CsNPR1 expression was identified in the regulation of cuticle formation during two distinct developmental stages, a finding consistent across two separate replicates. Importantly, there were no significant fluctuations observed in the expression levels of CsNPR1 during these stages. This stability in expression implies that CsNPR1 consistently plays a role in the control of cuticle formation at these specific developmental points. The lack of notable changes in CsNPR1 expression levels underscores its reliability as a regulator in the intricate processes involved in cuticle development, emphasizing its potential importance in maintaining the integrity and protective function of the cuticle across these specific developmental milestones.

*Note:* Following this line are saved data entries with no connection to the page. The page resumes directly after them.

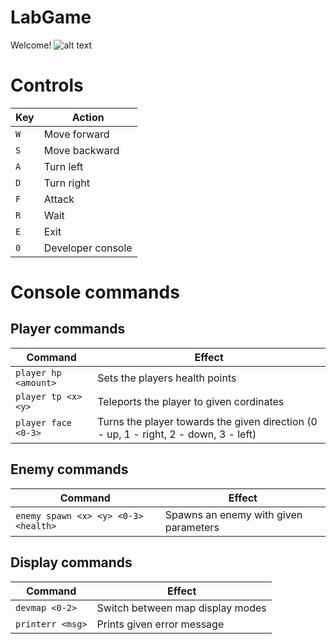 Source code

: # LabGame

Welcome! ![alt text](https://static-cdn.jtvnw.net/emoticons/v1/425618/1.0 "LuL")

# Controls
Key | Action
--- | ---
`W` | Move forward
`S` | Move backward
`A` | Turn left
`D` | Turn right
`F` | Attack
`R` | Wait
`E` | Exit
`0` | Developer console

# Console commands
## Player commands
Command | Effect
--- | ---
`player hp <amount>` | Sets the players health points
`player tp <x> <y>` | Teleports the player to given cordinates
`player face <0-3>` | Turns the player towards the given direction (0 - up, 1 - right, 2 - down, 3 - left)

## Enemy commands
Command | Effect
--- | ---
`enemy spawn <x> <y> <0-3> <health>` | Spawns an enemy with given parameters

## Display commands
Command | Effect
--- | ---
`devmap <0-2>` | Switch between map display modes
`printerr <msg>` | Prints given error message
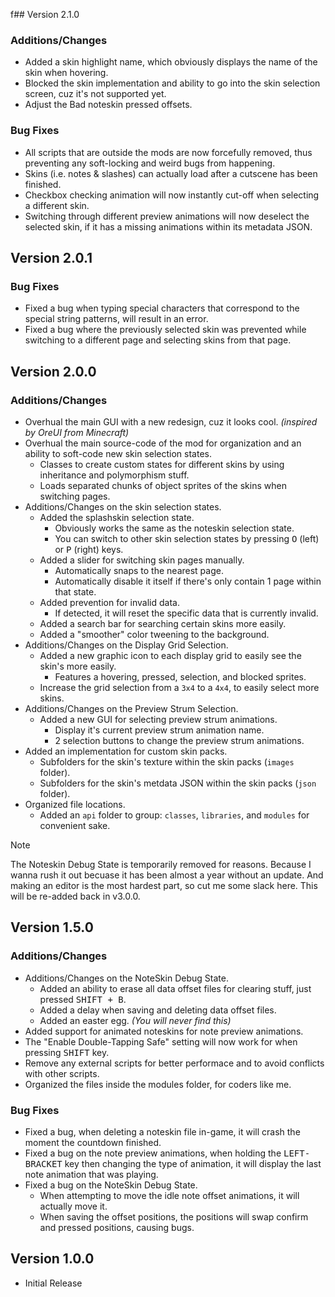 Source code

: f## Version 2.1.0
### Additions/Changes
- Added a skin highlight name, which obviously displays the name of the skin when hovering.
- Blocked the skin implementation and ability to go into the skin selection screen, cuz it's not supported yet.
- Adjust the Bad noteskin pressed offsets.

### Bug Fixes
- All scripts that are outside the mods are now forcefully removed, thus preventing any soft-locking and weird bugs from happening.
- Skins (i.e. notes & slashes) can actually load after a cutscene has been finished.
- Checkbox checking animation will now instantly cut-off when selecting a different skin.
- Switching through different preview animations will now deselect the selected skin, if it has a missing animations within its metadata JSON.

## Version 2.0.1
### Bug Fixes
- Fixed a bug when typing special characters that correspond to the special string patterns, will result in an error.
- Fixed a bug where the previously selected skin was prevented while switching to a different page and selecting skins from that page.

## Version 2.0.0
### Additions/Changes
- Overhual the main GUI with a new redesign, cuz it looks cool. _(inspired by OreUI from Minecraft)_
- Overhual the main source-code of the mod for organization and an ability to soft-code new skin selection states.
     - Classes to create custom states for different skins by using inheritance and polymorphism stuff.
     - Loads separated chunks of object sprites of the skins when switching pages.
- Additions/Changes on the skin selection states.
     - Added the splashskin selection state.
          - Obviously works the same as the noteskin selection state.
          - You can switch to other skin selection states by pressing <kbd>O</kbd> (left) or <kbd>P</kbd> (right) keys.
     - Added a slider for switching skin pages manually.
          - Automatically snaps to the nearest page.
          - Automatically disable it itself if there's only contain 1 page within that state.
     - Added prevention for invalid data.
          - If detected, it will reset the specific data that is currently invalid.
     - Added a search bar for searching certain skins more easily.
     - Added a "smoother" color tweening to the background.
- Additions/Changes on the Display Grid Selection.
     - Added a new graphic icon to each display grid to easily see the skin's more easily.
          - Features a hovering, pressed, selection, and blocked sprites.
     - Increase the grid selection from a `3x4` to a `4x4`, to easily select more skins.
- Additions/Changes on the Preview Strum Selection.
     - Added a new GUI for selecting preview strum animations.
          - Display it's current preview strum animation name.
          - 2 selection buttons to change the preview strum animations.
- Added an implementation for custom skin packs.
     - Subfolders for the skin's texture within the skin packs (`images` folder).
     - Subfolders for the skin's metdata JSON within the skin packs (`json` folder).
- Organized file locations.
     - Added an `api` folder to group: `classes`, `libraries`, and `modules` for convenient sake.
     
> [!NOTE]
> The Noteskin Debug State is temporarily removed for reasons. Because I wanna rush it out becuase it has been almost a year without an update. And making an editor is the most hardest part, so cut me some slack here. This will be re-added back in v3.0.0.

## Version 1.5.0
### Additions/Changes
- Additions/Changes on the NoteSkin Debug State.
     - Added an ability to erase all data offset files for clearing stuff, just pressed <kbd>SHIFT + B</kbd>.
     - Added a delay when saving and deleting data offset files.
     - Added an easter egg. _(You will never find this)_
- Added support for animated noteskins for note preview animations.
- The "Enable Double-Tapping Safe" setting will now work for when pressing <kbd>SHIFT</kbd> key.
- Remove any external scripts for better performace and to avoid conflicts with other scripts.
- Organized the files inside the modules folder, for coders like me.

### Bug Fixes
- Fixed a bug, when deleting a noteskin file in-game, it will crash the moment the countdown finished.
- Fixed a bug on the note preview animations, when holding the <kbd>LEFT-BRACKET</kbd> key then changing the type of animation, it will display the last note animation that was playing.
- Fixed a bug on the NoteSkin Debug State.
     - When attempting to move the idle note offset animations, it will actually move it.
     - When saving the offset positions, the positions will swap confirm and pressed positions, causing bugs.

## Version 1.0.0
- Initial Release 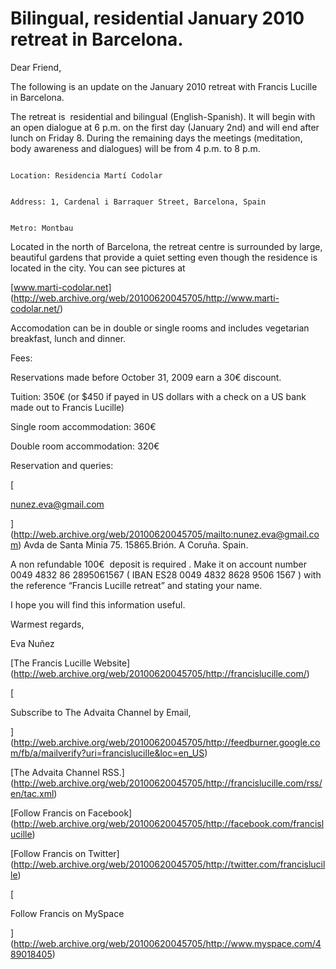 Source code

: # Bilingual, residential January 2010 retreat in Barcelona.

Dear Friend,

The following is an update on the January 2010 retreat with Francis Lucille in Barcelona.

The retreat is  residential and bilingual (English-Spanish). It will begin with an open dialogue at 6 p.m. on the first day (January 2nd) and will end after lunch on Friday 8. During the remaining days the meetings (meditation, body awareness and dialogues) will be from 4 p.m. to 8 p.m.   

                                                                        Location: Residencia Martí Codolar  

                                                                        Address: 1, Cardenal i Barraquer Street, Barcelona, Spain   

                                                                        Metro: Montbau  

Located in the north of Barcelona, the retreat centre is surrounded by large, beautiful gardens that provide a quiet setting even though the residence is located in the city. You can see pictures at 

[www.marti-codolar.net] (http://web.archive.org/web/20100620045705/http://www.marti-codolar.net/)

Accomodation can be in double or single rooms and includes vegetarian breakfast, lunch and dinner. 

Fees:  

Reservations made before October 31, 2009 earn a 30€ discount.  

Tuition: 350€ (or $450 if payed in US dollars with a check on a US bank made out to Francis Lucille)  

Single room accommodation: 360€  

Double room accommodation: 320€   

Reservation and queries:  

[

nunez.eva@gmail.com

](http://web.archive.org/web/20100620045705/mailto:nunez.eva@gmail.com) Avda de Santa Minia 75. 15865.Brión. A Coruña. Spain.

A non refundable 100€  deposit is required . Make it on account number 0049 4832 86 2895061567 ( IBAN ES28 0049 4832 8628 9506 1567 ) with the reference “Francis Lucille retreat” and stating your name.   

I hope you will find this information useful.

Warmest regards,

Eva Nuñez

[The Francis Lucille Website] (http://web.archive.org/web/20100620045705/http://francislucille.com/)

[

Subscribe to The Advaita Channel by Email,

](http://web.archive.org/web/20100620045705/http://feedburner.google.com/fb/a/mailverify?uri=francislucille&loc=en_US)

[The Advaita Channel RSS.] (http://web.archive.org/web/20100620045705/http://francislucille.com/rss/en/tac.xml)

[Follow Francis on Facebook] (http://web.archive.org/web/20100620045705/http://facebook.com/francislucille)

[Follow Francis on Twitter] (http://web.archive.org/web/20100620045705/http://twitter.com/francislucille)

[

Follow Francis on MySpace

](http://web.archive.org/web/20100620045705/http://www.myspace.com/489018405)

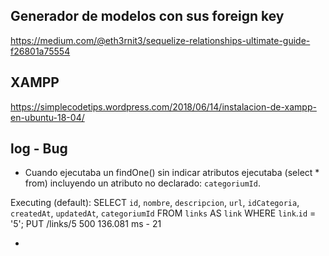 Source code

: ## Generador de modelos con sus foreign key

https://medium.com/@eth3rnit3/sequelize-relationships-ultimate-guide-f26801a75554

## XAMPP

https://simplecodetips.wordpress.com/2018/06/14/instalacion-de-xampp-en-ubuntu-18-04/

## log - Bug

- Cuando ejecutaba un findOne() sin indicar atributos ejecutaba (select * from) incluyendo un atributo no declarado: `categoriumId`. 

Executing (default): SELECT `id`, `nombre`, `descripcion`, `url`, `idCategoria`, `createdAt`, `updatedAt`, `categoriumId` FROM `links` AS `link` WHERE `link`.`id` = '5';
PUT /links/5 500 136.081 ms - 21

-
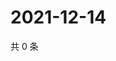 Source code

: # 2021-12-14

共 0 条

<!-- BEGIN WEIBO -->
<!-- 最后更新时间 Tue Dec 14 2021 00:01:19 GMT+0800 (China Standard Time) -->

<!-- END WEIBO -->
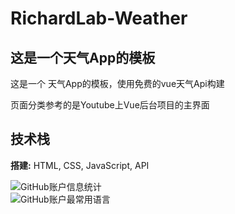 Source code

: # RichardLab-Weather
## 这是一个天气App的模板 
这是一个 天气App的模板，使用免费的vue天气Api构建

页面分类参考的是Youtube上Vue后台项目的主界面
## 技术栈

**搭建:** HTML, CSS, JavaScript, API<br>

![GitHub账户信息统计](https://github-stats.ubrong.com/api?username=Richard233n&show_icons=true&theme=tokyonight)
<br>
![GitHub账户最常用语言](https://github-stats.ubrong.com/api/top-langs/?username=Richard233n&theme=tokyonight)


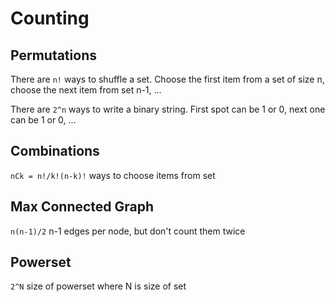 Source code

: # Counting

## Permutations

There are `n!` ways to shuffle a set.
Choose the first item from a set of size n, choose the next item from set n-1, ...

There are `2^n` ways to write a binary string.
First spot can be 1 or 0, next one can be 1 or 0, ...

## Combinations

`nCk = n!/k!(n-k)!` ways to choose items from set

## Max Connected Graph

`n(n-1)/2` n-1 edges per node, but don't count them twice

## Powerset

`2^N` size of powerset where N is size of set
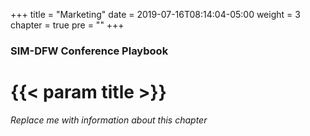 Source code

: +++
title = "Marketing"
date = 2019-07-16T08:14:04-05:00
weight = 3
chapter = true
pre = ""
+++

### SIM-DFW Conference Playbook

# {{< param title >}}

_Replace me with information about this chapter_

3.9.4 The expression levels of CNPRs genes in different citrus species in response to citrus canker using qRT-PCR

The quantitative analysis using qRT-PCR revealed the presence of NPR1 genes expression in C. sinensis following inoculation with Xanthomonas axonopodis pv. citri. Out of the nine CsNPR1 genes, statistical analysis showed that three genes (CsNPR1, CsNPR4, and CsNPR5) did not exhibit significant differences (Figure 8). Conversely, the remaining six genes (CsNPR2, CsNPR3, CsNPR6, CsNPR7, CsNPR8, and CsNPR9) displayed statistically significant responses. Notably, all samples that were treated with infected citrus bacterial canker exhibited higher relative expression of the NPR1 gene compared to the control group. Among them, CsNPR7- and CsNPR9-treated samples demonstrated the highest gene expression levels. However, it is important to note that control samples displayed higher expression levels than the other control samples.

Figure 8

Figure 8 Relative expression of NPR1 genes in C. sinensis infected and healthy plants.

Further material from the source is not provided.